Zmarła 30 lat temu Irena Eichlerówna to jedna z najwybitniejszych polskich aktorek. Posągowa, oryginalna, wyrazista, zwłaszcza w rolach tragicznych. Niektórych drażnił, ale wielu poruszał jej śpiewny głos, o niebywałej skali, na temat którego krążyły anegdoty.
Zachwycała i irytowała. Andrzej Łapicki, który partnerował jej w którymś z przedstawień wyznał, że gdy się na niego obraziła, przez tydzień grała doń tyłem, kompletnie go ignorując. Ale przyznał też, że potrafiła wydobyć ze scenicznego partnera wszystko, co najlepsze. Inspirowała.

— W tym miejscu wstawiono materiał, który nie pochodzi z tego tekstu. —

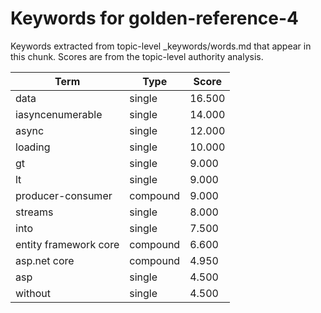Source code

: # Keywords for golden-reference-4

Keywords extracted from topic-level _keywords/words.md that appear in this chunk.
Scores are from the topic-level authority analysis.

| Term | Type | Score |
|------|------|-------|
| data | single | 16.500 |
| iasyncenumerable | single | 14.000 |
| async | single | 12.000 |
| loading | single | 10.000 |
| gt | single | 9.000 |
| lt | single | 9.000 |
| producer-consumer | compound | 9.000 |
| streams | single | 8.000 |
| into | single | 7.500 |
| entity framework core | compound | 6.600 |
| asp.net core | compound | 4.950 |
| asp | single | 4.500 |
| without | single | 4.500 |
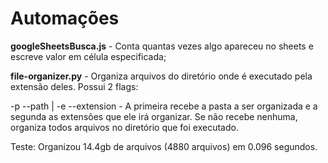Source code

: # Automações

**googleSheetsBusca.js** - Conta quantas vezes algo apareceu no sheets e escreve valor em célula especificada;

**file-organizer.py** - Organiza arquivos do diretório onde é executado pela extensão deles. Possui 2 flags: 

-p --path | -e --extension - A primeira recebe a pasta a ser organizada e a segunda as extensões que ele irá organizar. Se não recebe nenhuma, organiza todos arquivos no diretório que foi executado.

Teste: Organizou 14.4gb de arquivos (4880 arquivos) em 0.096 segundos.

Często grała z zamkniętymi oczyma. Na pytanie, dlaczego, bez ogródek odparła, że nie może patrzeć... jak inni grają. Bywała trudna, nieznośna, nawet okrutna. Erwin Axer w „Kartkach z pamiętnika" opisał taką oto sytuację: Kiedy wielka Irena Eichlerówna przejęła rolę w „Karocy Świętych Sakramentów" Merimeego, dekoracje Jana Kosińskiego stały już na scenie. W centrum piękna kolumna. Aktorce się nie spodobała. Robiła wszystko, by ją usunąć. A gdy, pisze Axer, to się nie udało, wypowiedziała kolumnie wojnę; a to potykała się o nią w najmniej odpowiednim momencie, a to zastygała w połowie rozpoczętego gestu pokazując, że jej kolumna grać nie pozwala, to znów obrzucała ją spojrzeniem, z którego dziecko by pojęło, że taką kolumnę tylko zupełny idiota mógł wystawić. Czasem po prostu znikała za kolumną i w ogóle jej nie było. Scenograf znosił to kilka dni. Czwartego, kwituje Axer, usłyszałem w ciemności łkanie. Kosiński płakał jak dziecko...
Natrafiłam na notatki Axera szukając teatralnej anegdoty na święta. Myślałam o czymś do śmiechu, o aniołkach, osiołku w stajence, a tu nagle wyskoczyła Eichlerówna zza kolumny. W sumie, można by się nawet z tego uśmiać. Dostojna heroina wojująca ze słupem. Można by zrywać boki, gdyby nie reakcja uznanego scenografa.
Jakiś morał na święta płynie z tej historii? Może taki, że długie milczenie potrafi być gorsze niż najbardziej okrutne słowa?